[Dataset items]

╔══

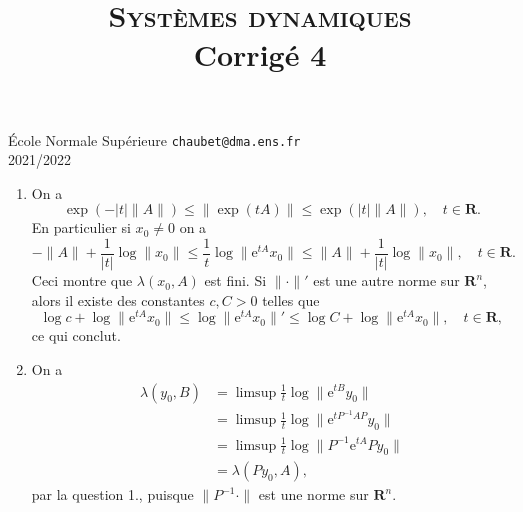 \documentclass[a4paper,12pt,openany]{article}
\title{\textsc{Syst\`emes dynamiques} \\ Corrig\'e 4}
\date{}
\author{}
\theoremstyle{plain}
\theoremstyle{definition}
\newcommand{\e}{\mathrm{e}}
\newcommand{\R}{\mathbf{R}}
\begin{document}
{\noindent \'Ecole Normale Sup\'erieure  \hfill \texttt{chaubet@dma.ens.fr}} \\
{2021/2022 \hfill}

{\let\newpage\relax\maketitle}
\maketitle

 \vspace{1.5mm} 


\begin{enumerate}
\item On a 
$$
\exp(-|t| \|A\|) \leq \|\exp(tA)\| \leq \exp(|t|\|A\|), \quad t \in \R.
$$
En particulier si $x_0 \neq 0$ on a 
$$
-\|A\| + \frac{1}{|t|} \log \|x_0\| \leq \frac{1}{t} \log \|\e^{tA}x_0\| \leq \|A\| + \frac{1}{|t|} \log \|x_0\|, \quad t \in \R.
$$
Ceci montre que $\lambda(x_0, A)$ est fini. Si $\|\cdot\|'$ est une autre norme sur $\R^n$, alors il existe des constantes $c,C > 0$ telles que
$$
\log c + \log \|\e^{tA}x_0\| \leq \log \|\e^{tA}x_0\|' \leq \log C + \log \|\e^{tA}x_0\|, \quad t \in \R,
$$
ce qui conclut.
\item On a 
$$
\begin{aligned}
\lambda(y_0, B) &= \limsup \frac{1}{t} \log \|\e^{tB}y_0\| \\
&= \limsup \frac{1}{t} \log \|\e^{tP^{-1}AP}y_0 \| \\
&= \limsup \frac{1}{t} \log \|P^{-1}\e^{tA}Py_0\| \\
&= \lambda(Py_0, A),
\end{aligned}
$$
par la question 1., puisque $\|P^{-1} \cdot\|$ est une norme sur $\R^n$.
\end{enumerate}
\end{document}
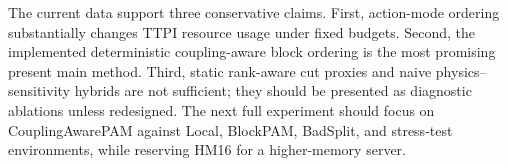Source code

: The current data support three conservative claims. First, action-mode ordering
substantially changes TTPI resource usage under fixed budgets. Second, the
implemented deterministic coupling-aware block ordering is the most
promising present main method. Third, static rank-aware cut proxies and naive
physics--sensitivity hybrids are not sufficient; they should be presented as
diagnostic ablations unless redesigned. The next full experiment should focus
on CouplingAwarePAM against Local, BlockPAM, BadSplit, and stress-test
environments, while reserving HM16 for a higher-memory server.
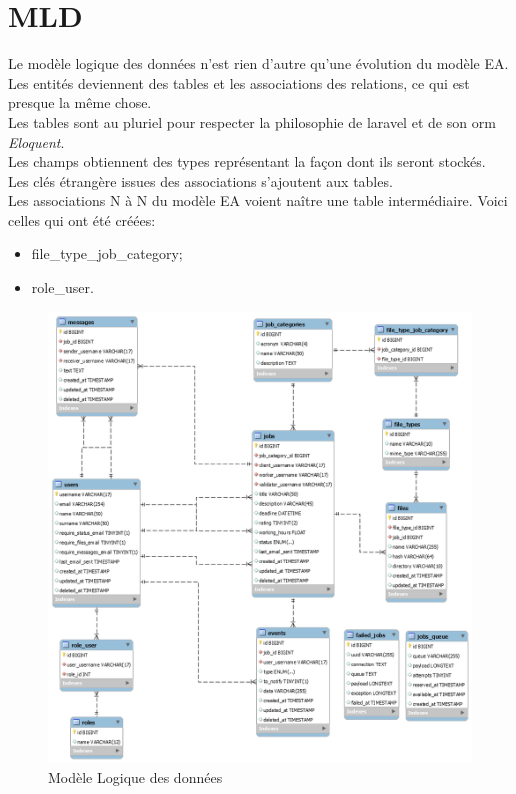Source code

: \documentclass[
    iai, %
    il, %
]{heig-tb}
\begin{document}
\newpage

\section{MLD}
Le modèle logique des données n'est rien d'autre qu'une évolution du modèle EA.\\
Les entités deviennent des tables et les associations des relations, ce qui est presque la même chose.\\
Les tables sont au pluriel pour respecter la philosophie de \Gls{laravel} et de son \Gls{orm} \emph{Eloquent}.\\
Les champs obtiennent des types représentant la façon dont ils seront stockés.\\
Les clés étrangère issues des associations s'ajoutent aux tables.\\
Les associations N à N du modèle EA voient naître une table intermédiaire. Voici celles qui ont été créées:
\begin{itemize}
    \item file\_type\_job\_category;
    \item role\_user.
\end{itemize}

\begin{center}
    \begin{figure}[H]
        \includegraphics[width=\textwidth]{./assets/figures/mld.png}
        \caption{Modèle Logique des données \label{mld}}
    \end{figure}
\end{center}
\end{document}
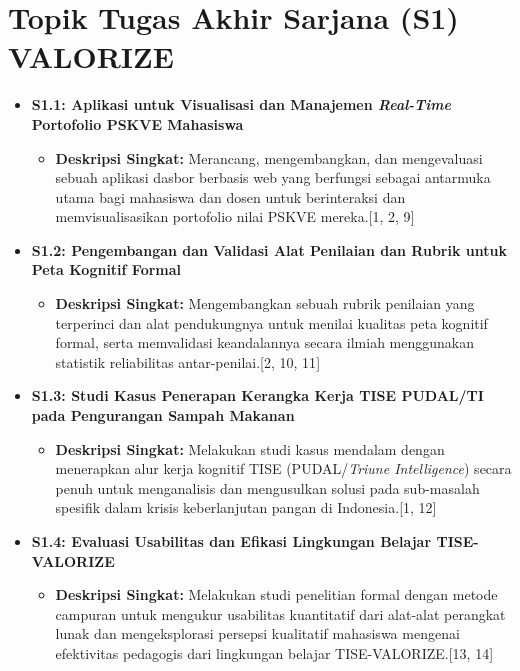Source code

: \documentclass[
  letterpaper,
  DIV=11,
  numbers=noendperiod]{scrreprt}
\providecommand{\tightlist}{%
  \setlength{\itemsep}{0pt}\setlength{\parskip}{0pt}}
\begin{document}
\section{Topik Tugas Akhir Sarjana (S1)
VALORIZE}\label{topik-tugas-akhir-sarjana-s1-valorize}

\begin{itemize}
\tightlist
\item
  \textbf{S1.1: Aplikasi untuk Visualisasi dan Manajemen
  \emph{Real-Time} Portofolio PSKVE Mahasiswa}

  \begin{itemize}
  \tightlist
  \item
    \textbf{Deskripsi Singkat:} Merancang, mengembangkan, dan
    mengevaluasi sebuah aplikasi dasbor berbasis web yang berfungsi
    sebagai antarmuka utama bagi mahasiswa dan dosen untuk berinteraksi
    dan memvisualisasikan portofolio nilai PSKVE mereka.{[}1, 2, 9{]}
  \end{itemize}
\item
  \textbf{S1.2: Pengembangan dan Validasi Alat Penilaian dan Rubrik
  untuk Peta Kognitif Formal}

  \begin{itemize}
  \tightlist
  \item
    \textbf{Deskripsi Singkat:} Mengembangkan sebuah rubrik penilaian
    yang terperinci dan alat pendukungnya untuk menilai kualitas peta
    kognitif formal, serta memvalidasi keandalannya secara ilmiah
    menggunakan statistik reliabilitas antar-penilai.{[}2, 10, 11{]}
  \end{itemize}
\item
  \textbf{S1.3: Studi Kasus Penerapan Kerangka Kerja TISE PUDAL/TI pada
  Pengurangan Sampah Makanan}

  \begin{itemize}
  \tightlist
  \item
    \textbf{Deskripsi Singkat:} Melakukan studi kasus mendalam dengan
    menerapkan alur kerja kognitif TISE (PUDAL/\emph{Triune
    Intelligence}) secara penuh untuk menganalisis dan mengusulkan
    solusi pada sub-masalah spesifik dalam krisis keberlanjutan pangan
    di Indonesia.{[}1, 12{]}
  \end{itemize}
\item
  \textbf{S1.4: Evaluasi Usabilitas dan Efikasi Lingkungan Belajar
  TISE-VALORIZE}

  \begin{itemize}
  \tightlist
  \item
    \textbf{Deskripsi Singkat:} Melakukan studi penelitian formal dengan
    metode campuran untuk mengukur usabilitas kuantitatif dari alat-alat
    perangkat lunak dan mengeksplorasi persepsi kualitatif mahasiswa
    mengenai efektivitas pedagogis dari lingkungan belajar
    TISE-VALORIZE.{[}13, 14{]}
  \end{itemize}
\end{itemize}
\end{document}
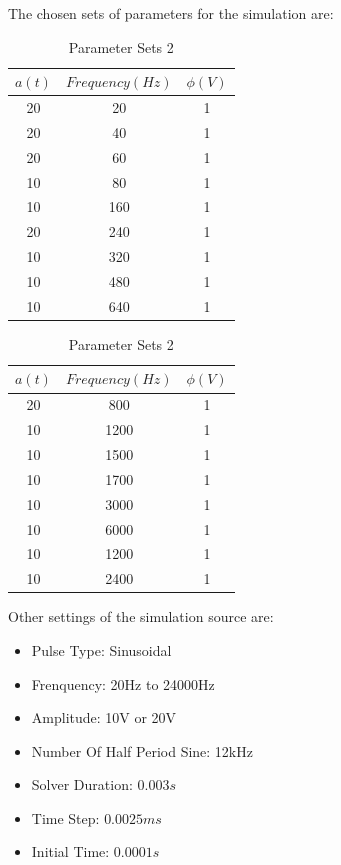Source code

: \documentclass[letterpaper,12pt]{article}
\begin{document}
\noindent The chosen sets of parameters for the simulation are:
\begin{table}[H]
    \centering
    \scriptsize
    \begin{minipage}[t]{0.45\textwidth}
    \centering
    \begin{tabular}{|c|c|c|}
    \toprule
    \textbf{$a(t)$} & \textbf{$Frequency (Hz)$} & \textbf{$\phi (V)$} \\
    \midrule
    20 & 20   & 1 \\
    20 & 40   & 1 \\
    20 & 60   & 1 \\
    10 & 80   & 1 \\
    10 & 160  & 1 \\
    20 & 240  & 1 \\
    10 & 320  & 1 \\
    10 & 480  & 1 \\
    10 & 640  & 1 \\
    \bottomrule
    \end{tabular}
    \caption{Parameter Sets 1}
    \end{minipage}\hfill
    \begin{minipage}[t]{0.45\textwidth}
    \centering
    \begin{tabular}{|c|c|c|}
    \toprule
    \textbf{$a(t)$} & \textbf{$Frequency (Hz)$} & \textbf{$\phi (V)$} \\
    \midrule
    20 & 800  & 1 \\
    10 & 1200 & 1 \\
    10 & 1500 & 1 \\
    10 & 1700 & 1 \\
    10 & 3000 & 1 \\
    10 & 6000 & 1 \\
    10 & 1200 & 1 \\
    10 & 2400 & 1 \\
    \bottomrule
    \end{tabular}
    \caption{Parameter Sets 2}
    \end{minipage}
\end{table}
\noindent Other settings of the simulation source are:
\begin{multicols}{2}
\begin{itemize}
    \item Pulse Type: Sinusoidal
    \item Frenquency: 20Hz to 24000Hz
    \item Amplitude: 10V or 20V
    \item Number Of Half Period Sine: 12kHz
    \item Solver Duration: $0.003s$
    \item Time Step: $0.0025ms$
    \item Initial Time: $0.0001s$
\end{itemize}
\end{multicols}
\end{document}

╚══

• _Assignment_: Type the lines above out again exactly as they appear, skipping every picture.

• _Expected answer_:
 \documentclass[a4paper,12pt,openany]{article}
\title{\textsc{Syst\`emes dynamiques} \\ Corrig\'e 4}
\date{}
\author{}
\theoremstyle{plain}
\theoremstyle{definition}
\newcommand{\e}{\mathrm{e}}
\newcommand{\R}{\mathbf{R}}
\begin{document}
{\noindent \'Ecole Normale Sup\'erieure  \hfill \texttt{chaubet@dma.ens.fr}} \\
{2021/2022 \hfill}

{\let\newpage\relax\maketitle}
\maketitle

 \vspace{1.5mm} 


\begin{enumerate}
\item On a 
$$
\exp(-|t| \|A\|) \leq \|\exp(tA)\| \leq \exp(|t|\|A\|), \quad t \in \R.
$$
En particulier si $x_0 \neq 0$ on a 
$$
-\|A\| + \frac{1}{|t|} \log \|x_0\| \leq \frac{1}{t} \log \|\e^{tA}x_0\| \leq \|A\| + \frac{1}{|t|} \log \|x_0\|, \quad t \in \R.
$$
Ceci montre que $\lambda(x_0, A)$ est fini. Si $\|\cdot\|'$ est une autre norme sur $\R^n$, alors il existe des constantes $c,C > 0$ telles que
$$
\log c + \log \|\e^{tA}x_0\| \leq \log \|\e^{tA}x_0\|' \leq \log C + \log \|\e^{tA}x_0\|, \quad t \in \R,
$$
ce qui conclut.
\item On a 
$$
\begin{aligned}
\lambda(y_0, B) &= \limsup \frac{1}{t} \log \|\e^{tB}y_0\| \\
&= \limsup \frac{1}{t} \log \|\e^{tP^{-1}AP}y_0 \| \\
&= \limsup \frac{1}{t} \log \|P^{-1}\e^{tA}Py_0\| \\
&= \lambda(Py_0, A),
\end{aligned}
$$
par la question 1., puisque $\|P^{-1} \cdot\|$ est une norme sur $\R^n$.
\end{enumerate}
\end{document}
Source code

: The current data support three conservative claims. First, action-mode ordering
substantially changes TTPI resource usage under fixed budgets. Second, the
implemented deterministic coupling-aware block ordering is the most
promising present main method. Third, static rank-aware cut proxies and naive
physics--sensitivity hybrids are not sufficient; they should be presented as
diagnostic ablations unless redesigned. The next full experiment should focus
on CouplingAwarePAM against Local, BlockPAM, BadSplit, and stress-test
environments, while reserving HM16 for a higher-memory server.
Source code

: \documentclass[
    iai, %
    il, %
]{heig-tb}
\begin{document}
\newpage

\section{MLD}
Le modèle logique des données n'est rien d'autre qu'une évolution du modèle EA.\\
Les entités deviennent des tables et les associations des relations, ce qui est presque la même chose.\\
Les tables sont au pluriel pour respecter la philosophie de \Gls{laravel} et de son \Gls{orm} \emph{Eloquent}.\\
Les champs obtiennent des types représentant la façon dont ils seront stockés.\\
Les clés étrangère issues des associations s'ajoutent aux tables.\\
Les associations N à N du modèle EA voient naître une table intermédiaire. Voici celles qui ont été créées:
\begin{itemize}
    \item file\_type\_job\_category;
    \item role\_user.
\end{itemize}

\begin{center}
    \begin{figure}[H]
        \includegraphics[width=\textwidth]{./assets/figures/mld.png}
        \caption{Modèle Logique des données \label{mld}}
    \end{figure}
\end{center}
\end{document}
Source code

: \documentclass[
  letterpaper,
  DIV=11,
  numbers=noendperiod]{scrreprt}
\providecommand{\tightlist}{%
  \setlength{\itemsep}{0pt}\setlength{\parskip}{0pt}}
\begin{document}
\section{Topik Tugas Akhir Sarjana (S1)
VALORIZE}\label{topik-tugas-akhir-sarjana-s1-valorize}

\begin{itemize}
\tightlist
\item
  \textbf{S1.1: Aplikasi untuk Visualisasi dan Manajemen
  \emph{Real-Time} Portofolio PSKVE Mahasiswa}

  \begin{itemize}
  \tightlist
  \item
    \textbf{Deskripsi Singkat:} Merancang, mengembangkan, dan
    mengevaluasi sebuah aplikasi dasbor berbasis web yang berfungsi
    sebagai antarmuka utama bagi mahasiswa dan dosen untuk berinteraksi
    dan memvisualisasikan portofolio nilai PSKVE mereka.{[}1, 2, 9{]}
  \end{itemize}
\item
  \textbf{S1.2: Pengembangan dan Validasi Alat Penilaian dan Rubrik
  untuk Peta Kognitif Formal}

  \begin{itemize}
  \tightlist
  \item
    \textbf{Deskripsi Singkat:} Mengembangkan sebuah rubrik penilaian
    yang terperinci dan alat pendukungnya untuk menilai kualitas peta
    kognitif formal, serta memvalidasi keandalannya secara ilmiah
    menggunakan statistik reliabilitas antar-penilai.{[}2, 10, 11{]}
  \end{itemize}
\item
  \textbf{S1.3: Studi Kasus Penerapan Kerangka Kerja TISE PUDAL/TI pada
  Pengurangan Sampah Makanan}

  \begin{itemize}
  \tightlist
  \item
    \textbf{Deskripsi Singkat:} Melakukan studi kasus mendalam dengan
    menerapkan alur kerja kognitif TISE (PUDAL/\emph{Triune
    Intelligence}) secara penuh untuk menganalisis dan mengusulkan
    solusi pada sub-masalah spesifik dalam krisis keberlanjutan pangan
    di Indonesia.{[}1, 12{]}
  \end{itemize}
\item
  \textbf{S1.4: Evaluasi Usabilitas dan Efikasi Lingkungan Belajar
  TISE-VALORIZE}

  \begin{itemize}
  \tightlist
  \item
    \textbf{Deskripsi Singkat:} Melakukan studi penelitian formal dengan
    metode campuran untuk mengukur usabilitas kuantitatif dari alat-alat
    perangkat lunak dan mengeksplorasi persepsi kualitatif mahasiswa
    mengenai efektivitas pedagogis dari lingkungan belajar
    TISE-VALORIZE.{[}13, 14{]}
  \end{itemize}
\end{itemize}
\end{document}
Source code

: \documentclass[letterpaper,12pt]{article}
\begin{document}
\noindent The chosen sets of parameters for the simulation are:
\begin{table}[H]
    \centering
    \scriptsize
    \begin{minipage}[t]{0.45\textwidth}
    \centering
    \begin{tabular}{|c|c|c|}
    \toprule
    \textbf{$a(t)$} & \textbf{$Frequency (Hz)$} & \textbf{$\phi (V)$} \\
    \midrule
    20 & 20   & 1 \\
    20 & 40   & 1 \\
    20 & 60   & 1 \\
    10 & 80   & 1 \\
    10 & 160  & 1 \\
    20 & 240  & 1 \\
    10 & 320  & 1 \\
    10 & 480  & 1 \\
    10 & 640  & 1 \\
    \bottomrule
    \end{tabular}
    \caption{Parameter Sets 1}
    \end{minipage}\hfill
    \begin{minipage}[t]{0.45\textwidth}
    \centering
    \begin{tabular}{|c|c|c|}
    \toprule
    \textbf{$a(t)$} & \textbf{$Frequency (Hz)$} & \textbf{$\phi (V)$} \\
    \midrule
    20 & 800  & 1 \\
    10 & 1200 & 1 \\
    10 & 1500 & 1 \\
    10 & 1700 & 1 \\
    10 & 3000 & 1 \\
    10 & 6000 & 1 \\
    10 & 1200 & 1 \\
    10 & 2400 & 1 \\
    \bottomrule
    \end{tabular}
    \caption{Parameter Sets 2}
    \end{minipage}
\end{table}
\noindent Other settings of the simulation source are:
\begin{multicols}{2}
\begin{itemize}
    \item Pulse Type: Sinusoidal
    \item Frenquency: 20Hz to 24000Hz
    \item Amplitude: 10V or 20V
    \item Number Of Half Period Sine: 12kHz
    \item Solver Duration: $0.003s$
    \item Time Step: $0.0025ms$
    \item Initial Time: $0.0001s$
\end{itemize}
\end{multicols}
\end{document}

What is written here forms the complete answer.